An ICM poll came out yesterday. It revealed that, by a canter, the NHS is still the biggest concern British voters have. It is ranked top by 31% of voters – the next one down, jobs, prices and wages, is put as the chief priority by 17%. This should be a huge bonus for Labour given the NHS is the terrain they wish to run the election campaign on. Yet in the same poll, the Conservatives are ahead of Labour by four points.
Now, I’ll say right here that of course the two aren’t directly related. The four point Tory lead could be simple sampling error, for instance. But I do think that Labour are struggling to get their NHS message across to those it needs to get through to in order for them to win in May. This, I believe, is largely down to how Labour handled the health issue in 2012.
I recall being at Lib Dem spring conference in Gateshead. The local Labour party had organised a protest outside, one whose aim they clearly hadn’t decided was either about trying to get Lib Dem members to vote against the Health and Social Care Act – or was just a straightforward Lib Dem bashing exercise. I bring it up here because an image has stayed in my mind since, one that involved a young Labour activist, tears flowing from her eyes, yelling at the delegates in a heartfelt manner as they streamed in and out of the conference centre: “Please vote against this. This will be your only chance to save the NHS from destruction.”
This was pretty much the official Labour party line in 2012: that the Lansley reforms would destroy the NHS completely. That it was an attempt to privatise health care in Britain. Recall the “we have three months to save the NHS” headline attributed to Miliband. There are many voices on the Left trying to peddle this line still.
Problem is, it is now 2015 and the NHS quite clearly still exists. People can still turn up at a hospital A&E or a walk-in clinic and not be asked to produce a credit card or cash. The NHS remains, very obviously, free at the point of service. Now let’s be clear here: in 2012, Labour didn’t say that the Health and Social Care Act was unnecessary, or wasteful, or wouldn’t work as intended. Labour said it would effectively end the NHS in no uncertain terms.
Given the fact that people can clearly still see the NHS is operating, Labour’s over heavy line in 2012 (and which they have only modified ever so slightly since) makes everything they say on the NHS hard to buy. It’s like if someone told you not to go to a restaurant because if you did you would be stabbed in the chest with an axe the moment you walked through the door, and then when you did in fact eat there your only complaint was that the sauce could have used a bit more seasoning, you are likely to see the person who gave you the initial warning as hysterical, and someone very unlikely to be trusted by you ever again in terms of dining recommendations.
Now the line is that if the Tories get back into government again, they’ll privatise the NHS. Even if that was completely true, why would anyone believe what Labour has to say on health when they used the Tory privatisation line a few years ago and it turned out to be a falsehood? The really sad thing is that Labour might even have a point this time round: I’m nervous about what a Tory majority would do with the NHS. But by not keeping their powder dry, or at the very least coming up with a line in 2012 around the Health and Social Care Act that wasn’t bound to be proved wrong, the people Labour most need to have a listen to what they have to say on the NHS – the southern English middle-classes – will now turn a deaf ear. It could cost Labour the election in the end.
SBroadbent says
“Labour didn’t say that the Health and Social Care Act was unnecessary, or wasteful, or wouldn’t work as intended”

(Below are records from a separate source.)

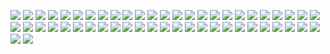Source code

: ![](2018/Screen%20Shot%202018-01-11%20at%2000.04.21.png)
![](2018/Screen%20Shot%202018-02-24%20at%2009.59.26.jpg)
![](2018/Screen%20Shot%202018-02-24%20at%2010.02.31.png)
![](2018/Screen%20Shot%202018-02-24%20at%2010.06.56.jpg)
![](2018/Screen%20Shot%202018-02-24%20at%2010.15.16.jpg)
![](2018/Screen%20Shot%202018-03-19%20at%2019.19.25.png)
![](2018/Screen%20Shot%202018-03-25%20at%2022.27.49.png)
![](2018/Screen%20Shot%202018-04-24%20at%2000.55.02.png)
![](2018/Screen%20Shot%202018-06-03%20at%2016.40.59.png)
![](2018/Screen%20Shot%202018-06-03%20at%2016.41.04.png)
![](2018/Screen%20Shot%202018-06-03%20at%2016.41.11.png)
![](2018/Screen%20Shot%202018-06-06%20at%2018.12.35.png)
![](2018/Screen%20Shot%202018-06-06%20at%2019.33.02.png)
![](2018/Screen%20Shot%202018-06-06%20at%2019.35.16.png)
![](2018/Screen%20Shot%202018-06-06%20at%2019.36.37.png)
![](2018/Screen%20Shot%202018-06-06%20at%2019.39.00.png)
![](2018/Screen%20Shot%202018-06-11%20at%2002.49.53.png)
![](2018/Screen%20Shot%202018-06-12%20at%2004.17.09.png)
![](2018/Screen%20Shot%202018-06-12%20at%2004.36.41.png)
![](2018/Screen%20Shot%202018-06-22%20at%2006.47.20.png)
![](2018/Screen%20Shot%202018-06-22%20at%2007.18.03.png)
![](2018/Screen%20Shot%202018-06-22%20at%2007.29.20.png)
![](2018/Screen%20Shot%202018-06-23%20at%2013.31.45.png)
![](2018/Screen%20Shot%202018-07-03%20at%2016.39.23.png)
![](2018/Screen%20Shot%202018-07-03%20at%2016.39.47.png)
![](2018/Screen%20Shot%202018-07-11%20at%2021.02.21.png)
![](2018/Screen%20Shot%202018-07-13%20at%2011.05.58.png)
![](2018/Screen%20Shot%202018-07-13%20at%2011.20.18.png)
![](2018/Screen%20Shot%202018-07-13%20at%2023.32.13.png)
![](2018/Screen%20Shot%202018-07-13%20at%2023.32.48.png)
![](2018/Screen%20Shot%202018-07-14%20at%2005.43.56.png)
![](2018/Screen%20Shot%202018-07-14%20at%2006.10.01.png)
![](2018/Screen%20Shot%202018-07-14%20at%2008.53.59.png)
![](2018/Screen%20Shot%202018-07-14%20at%2008.58.38.png)
![](2018/Screen%20Shot%202018-07-14%20at%2009.58.59.png)
![](2018/Screen%20Shot%202018-07-14%20at%2010.18.27.png)
![](2018/Screen%20Shot%202018-07-19%20at%2021.44.01.png)
![](2018/Screen%20Shot%202018-07-19%20at%2022.31.29.png)
![](2018/Screen%20Shot%202018-08-05%20at%2019.28.59.png)
![](2018/Screen%20Shot%202018-08-07%20at%2023.08.58.png)
![](2018/Screen%20Shot%202018-09-10%20at%2017.42.58.png)
![](2018/Screen%20Shot%202018-09-10%20at%2017.44.28.png)
![](2018/Screen%20Shot%202018-09-22%20at%2003.57.58.png)
![](2018/Screen%20Shot%202018-09-22%20at%2003.58.04.png)
![](2018/Screen%20Shot%202018-09-22%20at%2004.00.37.png)
![](2018/Screen%20Shot%202018-09-22%20at%2004.02.49.png)
![](2018/Screen%20Shot%202018-09-22%20at%2004.04.42.png)
![](2018/Screen%20Shot%202018-09-28%20at%2013.44.46.png)
![](2018/Screen%20Shot%202018-10-02%20at%2019.00.24.png)
![](2018/Screen%20Shot%202018-10-02%20at%2019.37.57.png)
![](2018/Screen%20Shot%202018-10-02%20at%2020.30.49.png)
![](2018/Screen%20Shot%202018-11-14%20at%2012.09.45.png)
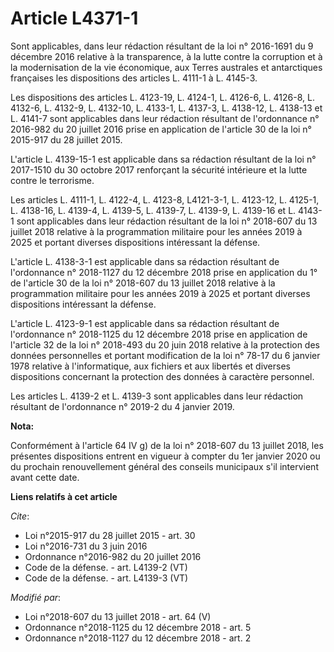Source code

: # Article L4371-1

Sont applicables, dans leur rédaction résultant de la loi n° 2016-1691 du 9 décembre 2016 relative à la transparence, à la
lutte contre la corruption et à la modernisation de la vie économique, aux Terres australes et antarctiques françaises les
dispositions des articles L. 4111-1 à L. 4145-3. 

Les dispositions des articles L. 4123-19, L. 4124-1, L. 4126-6, L. 4126-8, L. 4132-6, L. 4132-9, L. 4132-10, L. 4133-1, L.
4137-3, L. 4138-12, L. 4138-13 et L. 4141-7 sont applicables dans leur rédaction résultant de l'ordonnance n° 2016-982 du 20
juillet 2016 prise en application de l'article 30 de la loi n° 2015-917 du 28 juillet 2015. 

L'article L. 4139-15-1 est applicable dans sa rédaction résultant de la loi n° 2017-1510 du 30 octobre 2017 renforçant la
sécurité intérieure et la lutte contre le terrorisme. 

Les articles L. 4111-1, L. 4122-4, L. 4123-8, L4121-3-1, L. 4123-12, L. 4125-1, L. 4138-16, L. 4139-4, L. 4139-5, L. 4139-7,
L. 4139-9, L. 4139-16 et L. 4143-1 sont applicables dans leur rédaction résultant de la loi n° 2018-607 du 13 juillet 2018
relative à la programmation militaire pour les années 2019 à 2025 et portant diverses dispositions intéressant la défense. 

L'article L. 4138-3-1 est applicable dans sa rédaction résultant de l'ordonnance n° 2018-1127 du 12 décembre 2018 prise en
application du 1° de l'article 30 de la loi n° 2018-607 du 13 juillet 2018 relative à la programmation militaire pour les
années 2019 à 2025 et portant diverses dispositions intéressant la défense. 

L'article L. 4123-9-1 est applicable dans sa rédaction résultant de l'ordonnance n° 2018-1125 du 12 décembre 2018 prise en
application de l'article 32 de la loi n° 2018-493 du 20 juin 2018 relative à la protection des données personnelles et
portant modification de la loi n° 78-17 du 6 janvier 1978 relative à l'informatique, aux fichiers et aux libertés et diverses
dispositions concernant la protection des données à caractère personnel. 

Les articles L. 4139-2 et L. 4139-3 sont applicables dans leur rédaction résultant de l'ordonnance n° 2019-2 du 4 janvier
2019.

**Nota:**

Conformément à l'article 64 IV g) de la loi n° 2018-607 du 13 juillet 2018, les présentes dispositions entrent en vigueur à
compter du 1er janvier 2020 ou du prochain renouvellement général des conseils municipaux s'il intervient avant cette date.

**Liens relatifs à cet article**

_Cite_:

  - Loi n°2015-917 du 28 juillet 2015 - art. 30
  - Loi n°2016-731 du 3 juin 2016
  - Ordonnance n°2016-982 du 20 juillet 2016
  - Code de la défense. - art. L4139-2 (VT)
  - Code de la défense. - art. L4139-3 (VT)

_Modifié par_:

  - Loi n°2018-607 du 13 juillet 2018 - art. 64 (V)
  - Ordonnance n°2018-1125 du 12 décembre 2018 - art. 5
  - Ordonnance n°2018-1127 du 12 décembre 2018 - art. 2
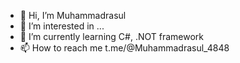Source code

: - 👋 Hi, I’m Muhammadrasul
- 👀 I’m interested in ...
- 🌱 I’m currently learning C#, .NOT framework
- 📫 How to reach me t.me/@Muhammadrasul_4848

<!---
Muhammadrasul6/Muhammadrasul6 is a ✨ special ✨ repository because its `README.md` (this file) appears on your GitHub profile.
You can click the Preview link to take a look at your changes.
--->
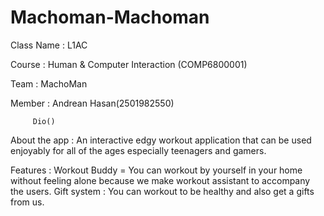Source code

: # Machoman-Machoman
Class Name : L1AC

Course : Human & Computer Interaction (COMP6800001)

Team : MachoMan

Member : Andrean Hasan(2501982550)

         Dio()
         
About the app : An interactive edgy workout application that can be used enjoyably for all of the ages especially teenagers and gamers.

Features : Workout Buddy = You can workout by yourself in your home without feeling alone because we make workout assistant to accompany the users.
Gift system : You can workout to be healthy and also get a gifts from us.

Actually I recall them saying exactly that andit has certainly proven unnecessary and wasteful. Whether it worked or not is hard to say at no point in the process did anyone from the Coalition actually explaining what the point of the reform was, by the end Clegg was left mumbling some non-sequitur about elderly people staying at home
“I’m nervous about what a Tory majority would do with the NHS”
And I also recall them saying this was the first step of a longer process to break up the NHS which you accept as well.
All of which leaves us wondering why did the LDs rubber-stamp it in the first place when it could have been Exhibit A in their evidence folder of things they stopped the nasty Tories doing while in Coalition, instead it is now Exhibit A in how little difference they actually made.